▶ **Task requirements**
Keep only the lines that hold the string "https", filtering out the rest of the entries below.

Collected data
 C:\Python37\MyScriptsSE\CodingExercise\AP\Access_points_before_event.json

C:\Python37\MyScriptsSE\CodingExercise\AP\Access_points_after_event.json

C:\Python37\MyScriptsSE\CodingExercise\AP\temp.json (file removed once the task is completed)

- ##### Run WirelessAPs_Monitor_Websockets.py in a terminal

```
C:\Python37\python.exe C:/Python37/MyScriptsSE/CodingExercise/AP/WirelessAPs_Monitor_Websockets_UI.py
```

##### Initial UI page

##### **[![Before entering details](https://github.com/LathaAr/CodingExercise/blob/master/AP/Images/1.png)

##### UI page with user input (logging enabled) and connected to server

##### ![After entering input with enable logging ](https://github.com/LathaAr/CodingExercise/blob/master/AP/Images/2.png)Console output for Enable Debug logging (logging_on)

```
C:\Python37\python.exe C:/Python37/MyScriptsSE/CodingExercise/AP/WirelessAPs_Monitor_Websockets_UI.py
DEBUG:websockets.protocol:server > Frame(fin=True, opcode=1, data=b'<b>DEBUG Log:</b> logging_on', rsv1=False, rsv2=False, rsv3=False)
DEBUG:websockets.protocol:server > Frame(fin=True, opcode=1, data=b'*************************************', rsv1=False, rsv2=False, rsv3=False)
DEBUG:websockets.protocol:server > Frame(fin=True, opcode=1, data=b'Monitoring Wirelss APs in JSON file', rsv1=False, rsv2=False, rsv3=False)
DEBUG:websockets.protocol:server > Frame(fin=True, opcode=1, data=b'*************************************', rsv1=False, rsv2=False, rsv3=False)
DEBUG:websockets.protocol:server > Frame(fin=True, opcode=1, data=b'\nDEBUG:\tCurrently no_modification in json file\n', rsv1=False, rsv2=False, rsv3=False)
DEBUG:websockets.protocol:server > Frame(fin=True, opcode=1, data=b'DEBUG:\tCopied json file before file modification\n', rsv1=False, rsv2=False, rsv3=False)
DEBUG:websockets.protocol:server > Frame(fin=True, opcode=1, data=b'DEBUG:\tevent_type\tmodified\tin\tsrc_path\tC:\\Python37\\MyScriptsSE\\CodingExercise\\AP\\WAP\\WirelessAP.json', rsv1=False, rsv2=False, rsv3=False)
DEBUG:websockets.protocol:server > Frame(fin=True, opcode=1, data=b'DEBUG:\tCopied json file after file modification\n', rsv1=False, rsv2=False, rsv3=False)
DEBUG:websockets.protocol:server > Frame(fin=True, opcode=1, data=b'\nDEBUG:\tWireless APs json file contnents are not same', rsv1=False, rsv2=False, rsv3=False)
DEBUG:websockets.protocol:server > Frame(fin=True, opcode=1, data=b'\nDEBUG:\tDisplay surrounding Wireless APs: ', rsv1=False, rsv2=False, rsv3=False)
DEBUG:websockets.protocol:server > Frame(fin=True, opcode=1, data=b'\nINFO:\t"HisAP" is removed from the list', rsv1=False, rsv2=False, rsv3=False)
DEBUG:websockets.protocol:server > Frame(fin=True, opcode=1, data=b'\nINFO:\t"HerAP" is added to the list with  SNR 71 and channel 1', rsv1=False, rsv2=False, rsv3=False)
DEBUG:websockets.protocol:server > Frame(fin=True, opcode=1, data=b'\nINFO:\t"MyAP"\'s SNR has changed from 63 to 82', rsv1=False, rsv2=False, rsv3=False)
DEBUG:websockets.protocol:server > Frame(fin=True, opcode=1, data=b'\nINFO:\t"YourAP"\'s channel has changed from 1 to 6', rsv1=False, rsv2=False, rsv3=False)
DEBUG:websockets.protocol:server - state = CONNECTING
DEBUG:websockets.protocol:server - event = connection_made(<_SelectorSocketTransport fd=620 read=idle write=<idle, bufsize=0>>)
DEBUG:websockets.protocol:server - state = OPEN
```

▶ **Answer space**
##### **[![Before entering details](https://github.com/LathaAr/CodingExercise/blob/master/AP/Images/1.png)
##### ![After entering input with enable logging ](https://github.com/LathaAr/CodingExercise/blob/master/AP/Images/2.png)Console output for Enable Debug logging (logging_on)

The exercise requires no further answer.